L’utopie contrariée de Rudolf Diesel

Economie

L’ingénieur allemand invente le moteur qui portera son nom pour contribuer au développement de l’agriculture. Le succès de cette technologie dans le monde en a fait le carburant de la globalisation économique avec finalement le pic pétrolier et des dizaines de milliers de morts prématurées.

Chronique « Transformations ». A la fin des années 1870, Rudolf Diesel, un jeune étudiant à la Technische Hochschule de Munich, est fasciné par les cours de thermodynamique de son maître Carl von Linde. Il se fixe comme objectif presque existentiel d’inventer et de fabriquer un « moteur parfait » capable de remplacer les machines à vapeur à l’efficacité énergétique désastreuse. Mais Rudolf voit plus loin : après la parution du traité de Stanley Jevons The Coal Question (1865), la perspective d’un épuisement de la houille hante les esprits et il espère que son moteur pourra fonctionner en brûlant des poussières de charbon et même, déjà, des huiles végétales. Les colonialistes français au pouvoir se montrent d’ailleurs très intéressés par son invention qui assurerait des débouchés aux oléagineux — huiles de palme ou d’arachide — des plantations coloniales.

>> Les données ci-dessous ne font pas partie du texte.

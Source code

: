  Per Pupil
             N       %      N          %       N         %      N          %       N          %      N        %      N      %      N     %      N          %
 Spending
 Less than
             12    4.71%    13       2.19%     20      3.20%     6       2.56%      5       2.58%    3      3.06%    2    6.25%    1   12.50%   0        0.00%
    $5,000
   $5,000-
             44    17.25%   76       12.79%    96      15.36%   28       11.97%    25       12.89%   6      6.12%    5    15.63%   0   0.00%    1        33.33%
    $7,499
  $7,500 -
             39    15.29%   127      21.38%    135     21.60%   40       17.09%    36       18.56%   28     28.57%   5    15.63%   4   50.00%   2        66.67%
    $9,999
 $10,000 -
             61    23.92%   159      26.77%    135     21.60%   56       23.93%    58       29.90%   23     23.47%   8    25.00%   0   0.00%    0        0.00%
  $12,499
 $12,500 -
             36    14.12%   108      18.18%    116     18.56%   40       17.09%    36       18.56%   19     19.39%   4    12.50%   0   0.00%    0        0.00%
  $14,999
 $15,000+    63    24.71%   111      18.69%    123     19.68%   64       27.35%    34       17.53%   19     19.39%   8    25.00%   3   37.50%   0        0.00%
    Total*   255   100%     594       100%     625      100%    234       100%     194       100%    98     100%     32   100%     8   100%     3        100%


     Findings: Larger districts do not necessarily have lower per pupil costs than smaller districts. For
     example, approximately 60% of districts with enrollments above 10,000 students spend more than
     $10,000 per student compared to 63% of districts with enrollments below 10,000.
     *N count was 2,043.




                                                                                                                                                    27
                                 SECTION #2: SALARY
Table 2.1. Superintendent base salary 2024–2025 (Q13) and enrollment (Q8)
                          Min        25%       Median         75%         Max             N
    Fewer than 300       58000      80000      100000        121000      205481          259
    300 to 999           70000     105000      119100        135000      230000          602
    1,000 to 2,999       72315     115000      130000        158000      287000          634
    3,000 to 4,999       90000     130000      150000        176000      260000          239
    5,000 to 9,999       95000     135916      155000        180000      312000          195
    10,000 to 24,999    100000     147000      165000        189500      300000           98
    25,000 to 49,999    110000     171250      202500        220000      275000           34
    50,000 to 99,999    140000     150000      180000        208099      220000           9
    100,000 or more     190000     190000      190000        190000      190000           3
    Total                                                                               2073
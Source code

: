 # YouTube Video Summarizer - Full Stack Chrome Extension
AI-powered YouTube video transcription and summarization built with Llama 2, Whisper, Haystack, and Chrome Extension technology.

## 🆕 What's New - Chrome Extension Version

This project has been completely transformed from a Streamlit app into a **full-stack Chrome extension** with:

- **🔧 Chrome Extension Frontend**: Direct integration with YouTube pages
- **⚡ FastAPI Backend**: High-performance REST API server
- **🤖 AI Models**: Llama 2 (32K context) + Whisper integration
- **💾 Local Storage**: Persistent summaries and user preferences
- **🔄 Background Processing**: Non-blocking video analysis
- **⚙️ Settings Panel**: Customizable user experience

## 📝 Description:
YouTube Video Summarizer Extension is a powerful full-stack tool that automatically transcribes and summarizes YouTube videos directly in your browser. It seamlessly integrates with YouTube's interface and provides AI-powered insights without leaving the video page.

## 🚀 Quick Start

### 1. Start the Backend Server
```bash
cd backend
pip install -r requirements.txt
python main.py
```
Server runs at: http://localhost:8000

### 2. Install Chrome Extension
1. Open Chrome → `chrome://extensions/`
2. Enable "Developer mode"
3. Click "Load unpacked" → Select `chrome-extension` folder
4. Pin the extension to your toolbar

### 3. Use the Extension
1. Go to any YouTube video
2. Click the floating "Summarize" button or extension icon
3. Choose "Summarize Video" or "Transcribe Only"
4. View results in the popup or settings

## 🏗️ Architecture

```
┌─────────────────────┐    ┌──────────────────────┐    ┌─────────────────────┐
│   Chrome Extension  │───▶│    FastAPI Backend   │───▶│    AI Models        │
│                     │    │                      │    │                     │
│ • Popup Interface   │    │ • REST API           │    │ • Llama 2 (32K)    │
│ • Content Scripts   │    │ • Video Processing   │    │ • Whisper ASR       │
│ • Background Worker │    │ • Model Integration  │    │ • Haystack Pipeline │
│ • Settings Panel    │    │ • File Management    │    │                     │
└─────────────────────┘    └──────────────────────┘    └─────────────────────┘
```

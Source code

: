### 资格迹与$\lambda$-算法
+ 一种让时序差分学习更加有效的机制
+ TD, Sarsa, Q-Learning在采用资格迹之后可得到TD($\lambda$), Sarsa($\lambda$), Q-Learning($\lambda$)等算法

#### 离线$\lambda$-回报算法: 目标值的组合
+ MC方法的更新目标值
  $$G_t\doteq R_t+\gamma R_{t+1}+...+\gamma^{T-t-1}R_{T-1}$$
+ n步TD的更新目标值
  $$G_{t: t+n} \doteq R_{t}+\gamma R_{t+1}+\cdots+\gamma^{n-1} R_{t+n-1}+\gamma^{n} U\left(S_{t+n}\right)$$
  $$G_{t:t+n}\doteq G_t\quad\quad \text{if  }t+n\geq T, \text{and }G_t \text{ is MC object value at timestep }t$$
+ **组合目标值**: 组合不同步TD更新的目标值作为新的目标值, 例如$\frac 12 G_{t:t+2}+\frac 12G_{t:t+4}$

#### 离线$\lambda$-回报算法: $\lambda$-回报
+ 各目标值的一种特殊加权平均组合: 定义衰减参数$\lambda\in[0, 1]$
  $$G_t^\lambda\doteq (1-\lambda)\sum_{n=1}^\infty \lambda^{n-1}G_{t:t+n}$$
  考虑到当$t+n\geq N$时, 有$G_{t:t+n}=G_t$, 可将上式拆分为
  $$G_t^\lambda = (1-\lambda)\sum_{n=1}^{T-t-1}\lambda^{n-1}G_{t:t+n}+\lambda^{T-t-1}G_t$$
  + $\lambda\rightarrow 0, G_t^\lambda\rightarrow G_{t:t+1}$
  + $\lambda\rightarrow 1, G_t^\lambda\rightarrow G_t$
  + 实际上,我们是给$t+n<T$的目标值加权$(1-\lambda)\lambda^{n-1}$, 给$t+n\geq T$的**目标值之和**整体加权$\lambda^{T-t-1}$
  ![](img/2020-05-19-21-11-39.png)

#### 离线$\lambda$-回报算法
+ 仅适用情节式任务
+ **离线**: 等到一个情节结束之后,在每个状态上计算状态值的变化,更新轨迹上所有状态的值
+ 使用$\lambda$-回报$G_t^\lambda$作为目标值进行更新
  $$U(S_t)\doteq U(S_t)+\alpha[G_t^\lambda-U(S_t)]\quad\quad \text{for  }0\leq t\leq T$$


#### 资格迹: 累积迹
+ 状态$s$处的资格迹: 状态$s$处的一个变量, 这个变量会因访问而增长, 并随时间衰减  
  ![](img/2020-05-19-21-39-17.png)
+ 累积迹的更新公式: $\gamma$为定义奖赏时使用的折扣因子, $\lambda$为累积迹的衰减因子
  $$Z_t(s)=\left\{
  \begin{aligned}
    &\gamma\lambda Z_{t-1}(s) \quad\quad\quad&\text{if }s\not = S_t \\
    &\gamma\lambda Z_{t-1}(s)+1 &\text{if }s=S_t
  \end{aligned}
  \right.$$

Enfin, Rudolf Diesel s’intéresse aussi beaucoup au socialisme. Il est né à Paris, en 1858, où il vit jusqu’à la guerre franco-prussienne de 1870. Il parle le français et connaît les écrits des penseurs socialistes, ceux de Proudhon en particulier, avec qui il partage le projet d’une économie décentralisée fondée sur des coopératives ouvrières. En mettant au point un petit moteur, moins cher, moins complexe, plus facile d’entretien et plus fiable que la machine à vapeur, Rudolf Diesel pensait rééquilibrer le jeu économique, redonner une chance aux petits artisans et revitaliser le monde rural. « Il est sans aucun doute préférable, écrit-il, de décentraliser la petite industrie et de l’établir à la campagne au lieu de la concentrer dans de grandes villes surpeuplées, sans air, sans lumière et sans espace. Ce but peut être réalisé seulement par une machine indépendante, facile d’utilisation et d’entretien. » Quand, après de longues difficultés, son prototype est enfin au point, il affirme fièrement dans sa correspondance avoir « résolu la question sociale ».

Comme le montre l’historien Vaclav Smil (Prime Movers of Globalization. The History and Impact of Diesel Engines and Gas Turbines, MIT Press, 2010), les moteurs diesel ont produit à peu près l’inverse de ce qu’espérait son inventeur. Leur rendement énergétique excellent (50 % pour les gros moteurs à fioul lourd contre 30 % pour les moteurs à essence classique), leur puissance incomparable (ceux qui équipent les grands porte-conteneurs peuvent atteindre près de 100 mégawatts), leur fiabilité (les bateaux n’ont pas besoin de moteur de secours) en ont fait les moteurs industriels par excellence.